Lectures de la Bible
- Genèse
1.27 image de Dieu,
2.18 une aide semblable
5.1-3 un fils à sa ressemblance - Exode
8.6 nul n’est semblable
20.4 tu ne te feras aucune image taillée, aucune ressemblance - Matthieu 22.18-22 impôt du à César, monnaie (Lc 20.24 Mc12.16)
- Matthieu 25 37-40 Incognito
Prédication
La faculté de voir les ressemblances, nous l’exerçons tous les jours, comme Monsieur Jourdain faisant de la prose sans le savoir, et c’est bien encore cette faculté que j’ai mise en œuvre en rapprochant les textes de la Genèse et de Matthieu, qui traitent tous deux de l’image de Dieu, ou de l’Exode et de Matthieu, qui traitent tous deux de l’impossibilité de s’en faire une image. Genèse insiste sur l’importance de la ressemblance. Exode insiste sur l’impossibilité de se faire une ressemblance. Matthieu 22 s’appuie sur l’idée qu’il fait rendre à Dieu ce qui est à son image, quand Matthieu 25 pointe l’incognito, l’impossibilité de retenir le visage du Christ. Oui, les thèmes, les termes, les figures portées par ces textes ont un air de ressemblance. Dans le même temps Matthieu ressemble à la fois à la Genèse et à l’Exode, il fait voir la proximité entre deux figures qui au départ ne se ressemblent pas, comme un enfant ressemble à la fois à son père et à sa mère. Madame Genèse et Monsieur Exode ont la joie de vous faire part de la naissance de leur petit Matthieu !

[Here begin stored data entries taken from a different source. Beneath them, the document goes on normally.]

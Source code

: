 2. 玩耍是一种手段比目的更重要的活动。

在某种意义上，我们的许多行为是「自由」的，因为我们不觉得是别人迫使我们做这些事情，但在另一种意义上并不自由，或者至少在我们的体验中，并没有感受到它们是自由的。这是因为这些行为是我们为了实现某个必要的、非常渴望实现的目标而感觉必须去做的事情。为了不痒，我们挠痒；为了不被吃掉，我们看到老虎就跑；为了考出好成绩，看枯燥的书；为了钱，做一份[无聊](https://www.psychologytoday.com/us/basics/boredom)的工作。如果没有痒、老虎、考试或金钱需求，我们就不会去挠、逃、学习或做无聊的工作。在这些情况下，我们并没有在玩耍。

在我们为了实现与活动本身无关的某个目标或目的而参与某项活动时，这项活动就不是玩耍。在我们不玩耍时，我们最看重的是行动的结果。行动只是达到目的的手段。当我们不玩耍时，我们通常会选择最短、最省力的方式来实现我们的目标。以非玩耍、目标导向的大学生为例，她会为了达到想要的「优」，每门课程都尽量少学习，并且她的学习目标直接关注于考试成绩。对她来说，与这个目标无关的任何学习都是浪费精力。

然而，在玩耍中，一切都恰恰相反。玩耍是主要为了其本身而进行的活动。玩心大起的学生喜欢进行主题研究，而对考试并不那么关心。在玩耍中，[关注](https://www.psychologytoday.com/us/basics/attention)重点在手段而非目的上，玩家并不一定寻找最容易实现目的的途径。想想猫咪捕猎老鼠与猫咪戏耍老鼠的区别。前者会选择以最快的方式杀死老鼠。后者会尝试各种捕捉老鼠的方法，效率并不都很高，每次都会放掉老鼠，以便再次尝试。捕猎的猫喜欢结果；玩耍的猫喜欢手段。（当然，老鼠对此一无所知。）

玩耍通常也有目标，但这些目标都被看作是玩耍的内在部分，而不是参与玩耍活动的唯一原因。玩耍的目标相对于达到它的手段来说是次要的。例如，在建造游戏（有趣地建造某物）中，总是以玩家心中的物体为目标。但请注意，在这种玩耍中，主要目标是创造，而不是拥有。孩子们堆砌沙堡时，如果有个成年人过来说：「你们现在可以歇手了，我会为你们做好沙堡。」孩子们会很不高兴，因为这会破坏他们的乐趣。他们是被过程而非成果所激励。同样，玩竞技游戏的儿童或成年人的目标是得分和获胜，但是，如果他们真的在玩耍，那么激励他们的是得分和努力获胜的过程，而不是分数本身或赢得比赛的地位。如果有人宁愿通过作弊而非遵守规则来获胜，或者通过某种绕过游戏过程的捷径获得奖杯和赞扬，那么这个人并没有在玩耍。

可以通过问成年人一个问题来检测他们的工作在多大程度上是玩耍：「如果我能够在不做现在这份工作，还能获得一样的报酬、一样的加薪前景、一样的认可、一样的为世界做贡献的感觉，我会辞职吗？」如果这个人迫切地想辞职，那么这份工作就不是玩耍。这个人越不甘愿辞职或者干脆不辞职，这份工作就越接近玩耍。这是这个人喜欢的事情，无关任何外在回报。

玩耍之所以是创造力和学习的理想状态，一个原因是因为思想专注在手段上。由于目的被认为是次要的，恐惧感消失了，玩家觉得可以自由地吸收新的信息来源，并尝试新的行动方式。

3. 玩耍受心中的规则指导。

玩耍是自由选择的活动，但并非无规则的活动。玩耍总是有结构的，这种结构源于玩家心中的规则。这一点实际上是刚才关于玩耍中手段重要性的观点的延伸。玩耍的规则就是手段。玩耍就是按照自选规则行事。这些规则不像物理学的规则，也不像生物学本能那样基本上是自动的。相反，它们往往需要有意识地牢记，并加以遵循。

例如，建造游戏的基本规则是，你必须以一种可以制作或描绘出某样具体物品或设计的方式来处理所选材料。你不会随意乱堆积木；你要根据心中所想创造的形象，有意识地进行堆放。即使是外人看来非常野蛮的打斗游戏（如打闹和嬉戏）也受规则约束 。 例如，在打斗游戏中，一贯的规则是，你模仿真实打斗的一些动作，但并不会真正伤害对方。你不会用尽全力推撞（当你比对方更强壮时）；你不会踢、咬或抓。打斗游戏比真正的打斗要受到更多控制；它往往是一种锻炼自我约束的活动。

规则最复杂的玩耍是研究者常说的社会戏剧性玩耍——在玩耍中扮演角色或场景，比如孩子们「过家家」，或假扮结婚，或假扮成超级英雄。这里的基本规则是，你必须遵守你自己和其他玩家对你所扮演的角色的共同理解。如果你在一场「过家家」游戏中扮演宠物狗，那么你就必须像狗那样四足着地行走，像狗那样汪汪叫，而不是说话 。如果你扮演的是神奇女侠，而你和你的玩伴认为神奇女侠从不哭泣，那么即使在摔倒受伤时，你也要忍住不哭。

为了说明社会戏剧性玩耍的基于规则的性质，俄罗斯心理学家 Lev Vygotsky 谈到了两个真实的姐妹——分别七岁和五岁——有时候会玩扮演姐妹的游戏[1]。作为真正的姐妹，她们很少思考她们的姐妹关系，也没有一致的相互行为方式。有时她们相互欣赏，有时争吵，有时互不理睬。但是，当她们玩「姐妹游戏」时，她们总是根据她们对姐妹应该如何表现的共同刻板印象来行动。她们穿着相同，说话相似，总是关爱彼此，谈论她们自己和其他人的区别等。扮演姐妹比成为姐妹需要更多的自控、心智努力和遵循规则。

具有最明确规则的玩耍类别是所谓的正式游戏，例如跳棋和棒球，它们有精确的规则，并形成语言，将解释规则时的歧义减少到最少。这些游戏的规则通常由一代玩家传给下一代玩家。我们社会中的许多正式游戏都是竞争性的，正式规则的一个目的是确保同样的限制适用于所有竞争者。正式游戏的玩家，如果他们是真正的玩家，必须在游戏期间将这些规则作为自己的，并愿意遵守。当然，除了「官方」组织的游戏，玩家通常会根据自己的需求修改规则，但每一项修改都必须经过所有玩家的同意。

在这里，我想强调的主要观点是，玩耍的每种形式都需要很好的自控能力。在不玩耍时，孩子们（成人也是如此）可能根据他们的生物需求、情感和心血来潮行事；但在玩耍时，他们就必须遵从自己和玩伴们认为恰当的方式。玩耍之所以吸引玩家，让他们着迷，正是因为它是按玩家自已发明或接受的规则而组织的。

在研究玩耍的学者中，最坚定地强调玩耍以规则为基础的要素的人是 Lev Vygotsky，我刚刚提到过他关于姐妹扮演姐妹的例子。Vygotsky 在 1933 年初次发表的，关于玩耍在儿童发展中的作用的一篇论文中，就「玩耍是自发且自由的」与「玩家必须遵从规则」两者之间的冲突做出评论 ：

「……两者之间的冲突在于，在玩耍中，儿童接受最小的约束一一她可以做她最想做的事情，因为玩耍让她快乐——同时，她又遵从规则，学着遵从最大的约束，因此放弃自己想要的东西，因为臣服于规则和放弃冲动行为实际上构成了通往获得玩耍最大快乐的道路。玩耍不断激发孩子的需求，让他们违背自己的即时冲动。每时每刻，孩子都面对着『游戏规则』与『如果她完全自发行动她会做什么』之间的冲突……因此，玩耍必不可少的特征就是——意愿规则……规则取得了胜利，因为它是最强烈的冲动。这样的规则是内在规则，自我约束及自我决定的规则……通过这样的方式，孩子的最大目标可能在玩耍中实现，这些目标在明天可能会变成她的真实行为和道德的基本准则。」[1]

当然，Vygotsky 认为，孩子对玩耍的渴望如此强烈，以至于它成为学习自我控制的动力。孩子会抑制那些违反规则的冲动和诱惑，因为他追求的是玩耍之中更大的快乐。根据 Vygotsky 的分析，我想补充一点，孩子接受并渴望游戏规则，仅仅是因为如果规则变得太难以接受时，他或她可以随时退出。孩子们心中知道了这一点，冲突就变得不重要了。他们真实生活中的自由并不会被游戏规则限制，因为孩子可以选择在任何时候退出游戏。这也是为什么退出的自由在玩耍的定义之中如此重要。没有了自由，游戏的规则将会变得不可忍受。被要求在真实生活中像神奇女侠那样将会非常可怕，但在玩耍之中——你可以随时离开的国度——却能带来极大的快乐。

Réfléchissons. Nous avons cette faculté, qui à la réflexion, oui, semble magique en même temps que toute ordinaire, de voir les ressemblances, de reconnaître les formes, par exemple une croix, un carrefour, les sons qui constituent nos mots, un paysage, un visage : sans cette faculté quotidienne nous serions perdus ! Mais cette faculté, qui nous permet de reconnaître quelqu’un de très loin, parmi d’autres, à son profil, à son ombre sur un mur, à son allure, est assez aiguisée pour nous permettre de distinguer un visage, pourtant presque identique, et de dire non, ce n’est pas lui, ce n’est pas elle ! Comme dans Le prince et le pauvre, pour la mère à qui on rapporte celui que tout le monde croit être son enfant, deux minuscules détails suffisent.

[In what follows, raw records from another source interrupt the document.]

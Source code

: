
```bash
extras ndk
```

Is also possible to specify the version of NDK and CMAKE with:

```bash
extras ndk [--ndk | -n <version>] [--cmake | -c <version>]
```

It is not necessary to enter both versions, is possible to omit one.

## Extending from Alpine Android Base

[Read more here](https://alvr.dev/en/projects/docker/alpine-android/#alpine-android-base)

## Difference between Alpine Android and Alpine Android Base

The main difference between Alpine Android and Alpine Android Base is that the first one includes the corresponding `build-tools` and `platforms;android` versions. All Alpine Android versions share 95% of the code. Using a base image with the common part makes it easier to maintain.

La faculté de voir le semblable et le dissemblable nous fait ainsi sans cesse travailler à faire du proche et à faire du lointain, à penser l’universel car tous les êtres quelque part se ressemblent, et la ressemblance est divine, et à penser la singularité car chaque être est unique, et même deux gouttes d’eau sont un peu différentes. Elle nous fait voir le même dans l’autre et l’autre dans le même. Je voudrais ici, prolongeant l’écho de nos textes, faire l’éloge conjoint de la ressemblance et de la dissemblance.
Eloge de la ressemblance
Nous remarquions qu’un enfant ressemble à son père et à sa mère : ce n’est pas seulement que les chiens ne font pas des chats, et que le blé ressemble au blé. L’extraordinaire précision par laquelle un enfant retient exactement la moitié génétique de chacun de ses parents détermine une fabuleuse ambigüité de lecture : on peut voir le visage selon la ressemblance au père ou selon la ressemblance à la mère. Mieux, Proust fait cette remarque, dans La recherche du temps perdu, que dans la double ressemblance de Gilberte adolescente avec son père Swann et sa mère Odette, telle expression du visage, qui lui vient de sa mère, exprimait chez elle un genre de sentiment qui lui vient plutôt de son père ! Oui, les ressemblances sont vertigineuses. S’il n’y avait plus de ressemblances, il n’y aurait plus de filiation, nos sociétés humaines s’écrouleraient. Or la ressemblance, cela se construit par la parole, cela s’interprète : les enfants des mêmes parents peuvent interpréter différemment la ressemblance qui leur est donnée.
La ressemblance n’est pas seulement généalogique. Par elle tous les visages qui se croisent dans la rue se tendent une sorte de miroir mutuel. C’est parce que les figures, les comportements de ceux que nous rencontrons ressemblent aux nôtres, ou en tous cas à ce que nous connaissons, que nous pouvons être en confiance. Voir les ressemblances c’est mettre l’autre et soi-même en confiance. Parfois on a le sentiment que c’est cette faculté d’empathie avec les autres qui nous manque aujourd’hui. Que se passerait-il si nous étions peu à peu privés de cette faculté de voir nos semblables comme des semblables, de nous éprouver nous mêmes comme semblable ? Que se passerait-il si nous perdions cette faculté de rapprochement, cette capacité de nous rendre proche, de nous fier aux similitudes ? Eh bien ce serait la barbarie. C’est elle qui m’effraye aujourd’hui.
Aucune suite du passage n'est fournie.